I have been blogging for nearly 20 years and have created thousands of blog posts in that time. I’ve hosted my blog on several platforms over the year, and my writing style has evolved over those decades. I have every intention of continuing to blog for the rest of my life. And in fact, will hope to have my blog last well beyond that.

As a long-term blogger though I’ve noticed that tending and curating my archive is both difficult due to the size, but also entirely satisfying and rewarding to do. I’ve come to think of this like digital gardening. You tend to the plants, pull the weeds, clean up things.

Once you’ve gotten past the hurdle of regularly posting on your site, I highly recommending taking 5-10 minutes each day to do some small thing to curate and improve your blog.

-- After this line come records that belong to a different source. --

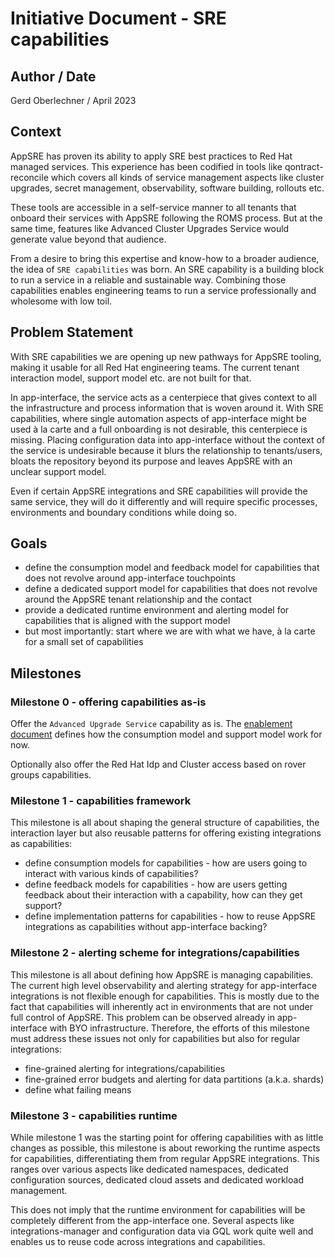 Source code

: # Initiative Document - SRE capabilities

## Author / Date

Gerd Oberlechner / April 2023

## Context

AppSRE has proven its ability to apply SRE best practices to Red Hat managed services. This experience has been codified in tools like qontract-reconcile which covers all kinds of service management aspects like cluster upgrades, secret management, observability, software building, rollouts etc.

These tools are accessible in a self-service manner to all tenants that onboard their services with AppSRE following the ROMS process. But at the same time, features like Advanced Cluster Upgrades Service would generate value beyond that audience.

From a desire to bring this expertise and know-how to a broader audience, the idea of `SRE capabilities` was born. An SRE capability is a building block to run a service in a reliable and sustainable way. Combining those capabilities enables engineering teams to run a service professionally and wholesome with low toil.

## Problem Statement

With SRE capabilities we are opening up new pathways for AppSRE tooling, making it usable for all Red Hat engineering teams. The current tenant interaction model, support model etc. are not built for that.

In app-interface, the service acts as a centerpiece that gives context to all the infrastructure and process information that is woven around it. With SRE capabilities, where single automation aspects of app-interface might be used à la carte and a full onboarding is not desirable, this centerpiece is missing. Placing configuration data into app-interface without the context of the service is undesirable because it blurs the relationship to tenants/users, bloats the repository beyond its purpose and leaves AppSRE with an unclear support model.

Even if certain AppSRE integrations and SRE capabilities will provide the same service, they will do it differently and will require specific processes, environments and boundary conditions while doing so.

## Goals

- define the consumption model and feedback model for capabilities that does not revolve around app-interface touchpoints
- define a dedicated support model for capabilities that does not revolve around the AppSRE tenant relationship and the contact
- provide a dedicated runtime environment and alerting model for capabilities that is aligned with the support model
- but most importantly: start where we are with what we have, à la carte for a small set of capabilities

## Milestones

### Milestone 0 - offering capabilities as-is

Offer the `Advanced Upgrade Service` capability as is. The [enablement document](https://service.pages.redhat.com/dev-guidelines/docs/sre-capabilities/advanced-upgrade-service/) defines how the consumption model and support model work for now.

Optionally also offer the Red Hat Idp and Cluster access based on rover groups capabilities.

### Milestone 1 - capabilities framework

This milestone is all about shaping the general structure of capabilities, the interaction layer but also reusable patterns for offering existing integrations as capabilities:

- define consumption models for capabilities - how are users going to interact with various kinds of capabilities?
- define feedback models for capabilities - how are users getting feedback about their interaction with a capability, how can they get support?
- define implementation patterns for capabilities -  how to reuse AppSRE integrations as capabilities without app-interface backing?

### Milestone 2 - alerting scheme for integrations/capabilities

This milestone is all about defining how AppSRE is managing capabilities. The current high level observability and alerting strategy for app-interface integrations is not flexible enough for capabilities. This is mostly due to the fact that capabilities will inherently act in environments that are not under full control of AppSRE. This problem can be observed already in app-interface with BYO infrastructure. Therefore, the efforts of this milestone must address these issues not only for capabilities but also for regular integrations:

- fine-grained alerting for integrations/capabilities
- fine-grained error budgets and alerting for data partitions (a.k.a. shards)
- define what failing means

### Milestone 3 - capabilities runtime

While milestone 1 was the starting point for offering capabilities with as little changes as possible, this milestone is about reworking the runtime aspects for capabilities, differentiating them from regular AppSRE integrations. This ranges over various aspects like dedicated namespaces, dedicated configuration sources, dedicated cloud assets and dedicated workload management.

This does not imply that the runtime environment for capabilities will be completely different from the app-interface one. Several aspects like integrations-manager and configuration data via GQL work quite well and enables us to reuse code across integrations and capabilities.
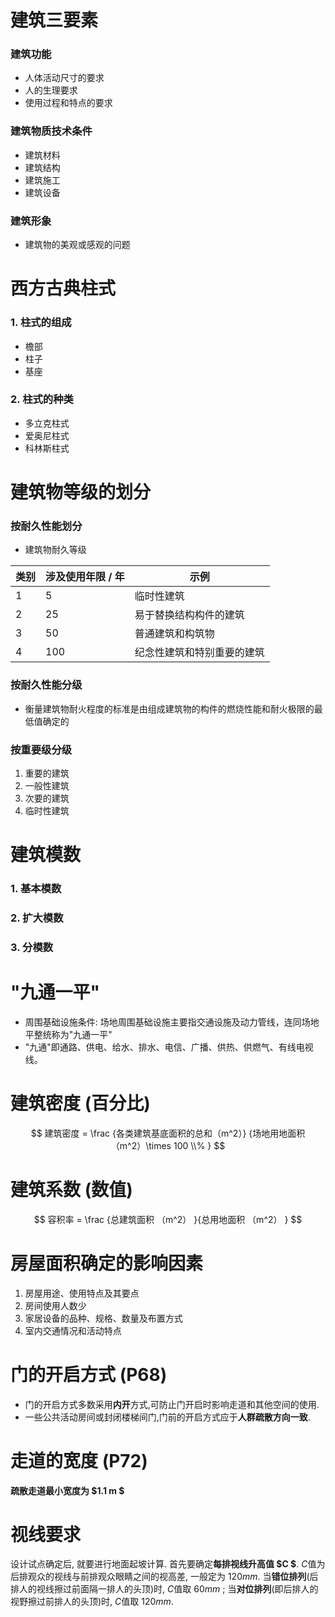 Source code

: # 建筑三要素
### 建筑功能
- 人体活动尺寸的要求
- 人的生理要求
- 使用过程和特点的要求
### 建筑物质技术条件
- 建筑材料
- 建筑结构
- 建筑施工
- 建筑设备
### 建筑形象
- 建筑物的美观或感观的问题

# 西方古典柱式
### 1. 柱式的组成
- 檐部
- 柱子
- 基座
### 2. 柱式的种类
- 多立克柱式
- 爱奥尼柱式
- 科林斯柱式

# 建筑物等级的划分
### 按耐久性能划分
- 建筑物耐久等级

| 类别  | 涉及使用年限 / 年 | 示例 |
| ---  | -------------- | --- |
|   1  | 5 | 临时性建筑 |
| 2 | 25 | 易于替换结构构件的建筑 |
| 3 | 50 | 普通建筑和构筑物 |  
| 4 | 100 | 纪念性建筑和特别重要的建筑 | 
### 按耐久性能分级
- 衡量建筑物耐火程度的标准是由组成建筑物的构件的燃烧性能和耐火极限的最低值确定的
### 按重要级分级
1. 重要的建筑
2. 一般性建筑
3. 次要的建筑
4. 临时性建筑

# 建筑模数
### 1. 基本模数
### 2. 扩大模数
### 3. 分模数

# "九通一平"
- 周围基础设施条件: 场地周围基础设施主要指交通设施及动力管线，连同场地平整统称为"九通一平"
- "九通"即通路、供电、给水、排水、电信、广播、供热、供燃气、有线电视线。

# 建筑密度 (百分比)
$$ 建筑密度 = \frac {各类建筑基底面积的总和（m^2）} {场地用地面积（m^2）\times 100 \\% } $$

# 建筑系数 (数值)
$$ 容积率 = \frac {总建筑面积 （m^2） }{总用地面积 （m^2） } $$

# 房屋面积确定的影响因素
1. 房屋用途、使用特点及其要点
2. 房间使用人数少
3. 家居设备的品种、规格、数量及布置方式
4. 室内交通情况和活动特点

# 门的开启方式 (P68)
- 门的开启方式多数采用**内开**方式,可防止门开启时影响走道和其他空间的使用.
- 一些公共活动房间或封闭楼梯间门,门前的开启方式应于**人群疏散方向一致**.

# 走道的宽度 (P72)
**疏散走道最小宽度为 $1.1 m $**

# 视线要求
设计试点确定后, 就要进行地面起坡计算. 首先要确定**每排视线升高值 $C $**. $C$值为后排观众的视线与前排观众眼睛之间的视高差, 一般定为 $120mm$. 当**错位排列**(后排人的视线擦过前面隔一排人的头顶)时, $C$值取 $60mm$ ; 当**对位排列**(即后排人的视野擦过前排人的头顶)时, $C$值取 $120mm$.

My gardening routine in OmniFocus.

Here is how I do it.

I visit my On This Day page every day. This is perfect for me as it divides the thousands of posts into 365 slices so I’m typically only gardening around ten to twenty posts. My gardening typically involves:

  • Fixing a typo in a post.
  • Cleaning up a hyperlink that is worded poorly or with a broken link.
  • I shouldn’t have broken images, but sometimes it happens and I fix those.
  • Sometimes a post lacks the context to understand it now, so I might add that.
  • There may be two short posts that would be better merged into one.
  • Adding a post to a Collection or a List, as well as adding a link to those in the post itself.
  • Adding links to other posts, particularly links to older posts to new ones that were written after the old one was published.

It makes me happy to make these small fixes. I bet it is like a gardener that pulls some weeds in their garden. My website will be some part of my legacy, and this small daily task makes that legacy a little bit better all the time.